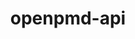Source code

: ---
title: "openpmd-api"
layout: cache
categories: [package, v0.20.3]
meta: {"versions": ["0.15.1"], "compilers": ["gcc@=11.1.0", "gcc@=7.3.1", "oneapi@=2023.0.0"], "oss": ["amzn2", "ubuntu20.04"], "platforms": ["linux"], "targets": ["aarch64", "neoverse_n1", "ppc64le", "x86_64", "x86_64_v3"], "stacks": ["aws-ahug", "aws-ahug-aarch64", "data-vis-sdk", "e4s", "e4s-oneapi", "e4s-power", "root"], "num_specs": 12, "num_specs_by_stack": {"root": 12, "aws-ahug-aarch64": 2, "aws-ahug": 1, "e4s-power": 2, "e4s-oneapi": 1, "data-vis-sdk": 2, "e4s": 4}}
spec_details: [{"hash": "e7xiwzwaqmjbwg23fdmdaqu6ifxjwktm", "compiler": "gcc@=7.3.1", "versions": ["0.15.1"], "os": "amzn2", "platform": "linux", "target": "aarch64", "variants": ["~adios1", "+adios2", "build_system=cmake", "build_type=Release", "generator=make", "+hdf5", "~ipo", "+mpi", "patches=c306483", "~python", "+shared"], "stacks": ["root", "aws-ahug-aarch64"], "size": "-", "tarball": "https://binaries.spack.io/v0.20.3/build_cache/linux-amzn2-aarch64/gcc-7.3.1/openpmd-api-0.15.1/linux-amzn2-aarch64-gcc-7.3.1-openpmd-api-0.15.1-e7xiwzwaqmjbwg23fdmdaqu6ifxjwktm.spack"}, {"hash": "yyalofoumuxri2zi2u6wbz2expv6afj5", "compiler": "gcc@=7.3.1", "versions": ["0.15.1"], "os": "amzn2", "platform": "linux", "target": "neoverse_n1", "variants": ["~adios1", "+adios2", "build_system=cmake", "build_type=Release", "generator=make", "+hdf5", "~ipo", "+mpi", "patches=c306483", "~python", "+shared"], "stacks": ["root", "aws-ahug-aarch64"], "size": "-", "tarball": "https://binaries.spack.io/v0.20.3/build_cache/linux-amzn2-neoverse_n1/gcc-7.3.1/openpmd-api-0.15.1/linux-amzn2-neoverse_n1-gcc-7.3.1-openpmd-api-0.15.1-yyalofoumuxri2zi2u6wbz2expv6afj5.spack"}, {"hash": "otcf7jpkkoannugurj3dknt2ckuhy3s6", "compiler": "gcc@=7.3.1", "versions": ["0.15.1"], "os": "amzn2", "platform": "linux", "target": "x86_64_v3", "variants": ["~adios1", "+adios2", "build_system=cmake", "build_type=Release", "generator=make", "+hdf5", "~ipo", "+mpi", "patches=c306483", "~python", "+shared"], "stacks": ["root", "aws-ahug"], "size": "-", "tarball": "https://binaries.spack.io/v0.20.3/build_cache/linux-amzn2-x86_64_v3/gcc-7.3.1/openpmd-api-0.15.1/linux-amzn2-x86_64_v3-gcc-7.3.1-openpmd-api-0.15.1-otcf7jpkkoannugurj3dknt2ckuhy3s6.spack"}, {"hash": "6rqe5drhynn7mwqpnpel42achxfcrmhj", "compiler": "gcc@=11.1.0", "versions": ["0.15.1"], "os": "ubuntu20.04", "platform": "linux", "target": "ppc64le", "variants": ["~adios1", "+adios2", "build_system=cmake", "build_type=Release", "generator=make", "+hdf5", "~ipo", "+mpi", "patches=c306483", "~python", "+shared"], "stacks": ["e4s-power", "root"], "size": "-", "tarball": "https://binaries.spack.io/v0.20.3/build_cache/linux-ubuntu20.04-ppc64le/gcc-11.1.0/openpmd-api-0.15.1/linux-ubuntu20.04-ppc64le-gcc-11.1.0-openpmd-api-0.15.1-6rqe5drhynn7mwqpnpel42achxfcrmhj.spack"}, {"hash": "gcj3s5rwf6lz6nwjhnak77pvdvxwtfpn", "compiler": "gcc@=11.1.0", "versions": ["0.15.1"], "os": "ubuntu20.04", "platform": "linux", "target": "ppc64le", "variants": ["~adios1", "+adios2", "build_system=cmake", "build_type=Release", "generator=make", "+hdf5", "~ipo", "+mpi", "patches=c306483", "~python", "+shared"], "stacks": ["e4s-power", "root"], "size": "-", "tarball": "https://binaries.spack.io/v0.20.3/build_cache/linux-ubuntu20.04-ppc64le/gcc-11.1.0/openpmd-api-0.15.1/linux-ubuntu20.04-ppc64le-gcc-11.1.0-openpmd-api-0.15.1-gcj3s5rwf6lz6nwjhnak77pvdvxwtfpn.spack"}, {"hash": "2mkkhk4pntpifylxhwyefyzemt6abo4w", "compiler": "oneapi@=2023.0.0", "versions": ["0.15.1"], "os": "ubuntu20.04", "platform": "linux", "target": "x86_64", "variants": ["~adios1", "+adios2", "build_system=cmake", "build_type=Release", "generator=make", "+hdf5", "~ipo", "+mpi", "patches=c306483", "~python", "+shared"], "stacks": ["e4s-oneapi", "root"], "size": "-", "tarball": "https://binaries.spack.io/v0.20.3/build_cache/linux-ubuntu20.04-x86_64/oneapi-2023.0.0/openpmd-api-0.15.1/linux-ubuntu20.04-x86_64-oneapi-2023.0.0-openpmd-api-0.15.1-2mkkhk4pntpifylxhwyefyzemt6abo4w.spack"}, {"hash": "4p2l3dxsfvti4ycxhenkcf4vjnk2du4p", "compiler": "gcc@=11.1.0", "versions": ["0.15.1"], "os": "ubuntu20.04", "platform": "linux", "target": "x86_64_v3", "variants": ["~adios1", "+adios2", "build_system=cmake", "build_type=Release", "generator=make", "+hdf5", "~ipo", "+mpi", "patches=c306483", "+python", "+shared"], "stacks": ["root", "data-vis-sdk"], "size": "-", "tarball": "https://binaries.spack.io/v0.20.3/build_cache/linux-ubuntu20.04-x86_64_v3/gcc-11.1.0/openpmd-api-0.15.1/linux-ubuntu20.04-x86_64_v3-gcc-11.1.0-openpmd-api-0.15.1-4p2l3dxsfvti4ycxhenkcf4vjnk2du4p.spack"}, {"hash": "oyhcglfa3loz7ezs7a5jjobrqtwqm7zj", "compiler": "gcc@=11.1.0", "versions": ["0.15.1"], "os": "ubuntu20.04", "platform": "linux", "target": "x86_64_v3", "variants": ["~adios1", "+adios2", "build_system=cmake", "build_type=Release", "generator=make", "+hdf5", "~ipo", "+mpi", "patches=c306483", "+python", "+shared"], "stacks": ["e4s", "root"], "size": "-", "tarball": "https://binaries.spack.io/v0.20.3/build_cache/linux-ubuntu20.04-x86_64_v3/gcc-11.1.0/openpmd-api-0.15.1/linux-ubuntu20.04-x86_64_v3-gcc-11.1.0-openpmd-api-0.15.1-oyhcglfa3loz7ezs7a5jjobrqtwqm7zj.spack"}, {"hash": "anais6ngijcrjzn3p7z72tqenmjctnbo", "compiler": "gcc@=11.1.0", "versions": ["0.15.1"], "os": "ubuntu20.04", "platform": "linux", "target": "x86_64_v3", "variants": ["~adios1", "+adios2", "build_system=cmake", "build_type=Release", "generator=make", "+hdf5", "~ipo", "+mpi", "patches=c306483", "+python", "+shared"], "stacks": ["e4s", "root"], "size": "-", "tarball": "https://binaries.spack.io/v0.20.3/build_cache/linux-ubuntu20.04-x86_64_v3/gcc-11.1.0/openpmd-api-0.15.1/linux-ubuntu20.04-x86_64_v3-gcc-11.1.0-openpmd-api-0.15.1-anais6ngijcrjzn3p7z72tqenmjctnbo.spack"}, {"hash": "kvmit3k2mol3kox4smo7sa2epzubgpj2", "compiler": "gcc@=11.1.0", "versions": ["0.15.1"], "os": "ubuntu20.04", "platform": "linux", "target": "x86_64_v3", "variants": ["~adios1", "+adios2", "build_system=cmake", "build_type=Release", "generator=make", "+hdf5", "~ipo", "+mpi", "patches=c306483", "+python", "+shared"], "stacks": ["root", "data-vis-sdk"], "size": "-", "tarball": "https://binaries.spack.io/v0.20.3/build_cache/linux-ubuntu20.04-x86_64_v3/gcc-11.1.0/openpmd-api-0.15.1/linux-ubuntu20.04-x86_64_v3-gcc-11.1.0-openpmd-api-0.15.1-kvmit3k2mol3kox4smo7sa2epzubgpj2.spack"}, {"hash": "gwiyudsb3kodjdvvr32sl5w6z7ntgubc", "compiler": "gcc@=11.1.0", "versions": ["0.15.1"], "os": "ubuntu20.04", "platform": "linux", "target": "x86_64_v3", "variants": ["~adios1", "~adios2", "build_system=cmake", "build_type=Release", "generator=make", "+hdf5", "~ipo", "+mpi", "patches=c306483", "+python", "+shared"], "stacks": ["e4s", "root"], "size": "-", "tarball": "https://binaries.spack.io/v0.20.3/build_cache/linux-ubuntu20.04-x86_64_v3/gcc-11.1.0/openpmd-api-0.15.1/linux-ubuntu20.04-x86_64_v3-gcc-11.1.0-openpmd-api-0.15.1-gwiyudsb3kodjdvvr32sl5w6z7ntgubc.spack"}, {"hash": "mg65kckmlcjhhpgpizxtp42cg372andh", "compiler": "gcc@=11.1.0", "versions": ["0.15.1"], "os": "ubuntu20.04", "platform": "linux", "target": "x86_64_v3", "variants": ["~adios1", "+adios2", "build_system=cmake", "build_type=Release", "generator=make", "+hdf5", "~ipo", "+mpi", "patches=c306483", "~python", "+shared"], "stacks": ["e4s", "root"], "size": "-", "tarball": "https://binaries.spack.io/v0.20.3/build_cache/linux-ubuntu20.04-x86_64_v3/gcc-11.1.0/openpmd-api-0.15.1/linux-ubuntu20.04-x86_64_v3-gcc-11.1.0-openpmd-api-0.15.1-mg65kckmlcjhhpgpizxtp42cg372andh.spack"}]
---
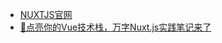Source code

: 







* [NUXTJS官网](https://www.nuxtjs.cn/)
* [🚀点亮你的Vue技术栈，万字Nuxt.js实践笔记来了](https://juejin.im/post/6844904160324747278#heading-91)

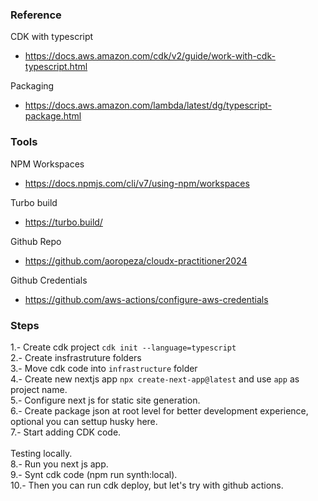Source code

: ### Reference

CDK with typescript
- https://docs.aws.amazon.com/cdk/v2/guide/work-with-cdk-typescript.html

Packaging
- https://docs.aws.amazon.com/lambda/latest/dg/typescript-package.html

### Tools 
NPM Workspaces
- https://docs.npmjs.com/cli/v7/using-npm/workspaces

Turbo build
- https://turbo.build/

Github Repo
- https://github.com/aoropeza/cloudx-practitioner2024

Github Credentials
- https://github.com/aws-actions/configure-aws-credentials

### Steps


1.- Create cdk project `cdk init --language=typescript`<br/>
2.- Create insfrastruture folders<br/>
3.- Move cdk code into `infrastructure` folder<br/>
4.- Create new nextjs app `npx create-next-app@latest` and use `app` as project name.<br/>
5.- Configure next js for static site generation.<br/>
6.- Create package json at root level for better development experience, optional you can settup husky here.<br/>
7.- Start adding CDK code.<br/>
<br/>Testing locally.<br/>
8.- Run you next js app.<br/>
9.- Synt cdk code (npm run synth:local).<br/>
10.- Then you can run cdk deploy, but let's try with github actions. <br/>
<br>
<br>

**Description of the task**
The expected output is exactly the lines of the listing above between the line holding "Github Repo" and the line holding "9.- Synt cdk code (npm run synth:local).<br/>", inclusive.

**Task solution**
Github Repo
- https://github.com/aoropeza/cloudx-practitioner2024

Github Credentials
- https://github.com/aws-actions/configure-aws-credentials

### Steps


1.- Create cdk project `cdk init --language=typescript`<br/>
2.- Create insfrastruture folders<br/>
3.- Move cdk code into `infrastructure` folder<br/>
4.- Create new nextjs app `npx create-next-app@latest` and use `app` as project name.<br/>
5.- Configure next js for static site generation.<br/>
6.- Create package json at root level for better development experience, optional you can settup husky here.<br/>
7.- Start adding CDK code.<br/>
<br/>Testing locally.<br/>
8.- Run you next js app.<br/>
9.- Synt cdk code (npm run synth:local).<br/>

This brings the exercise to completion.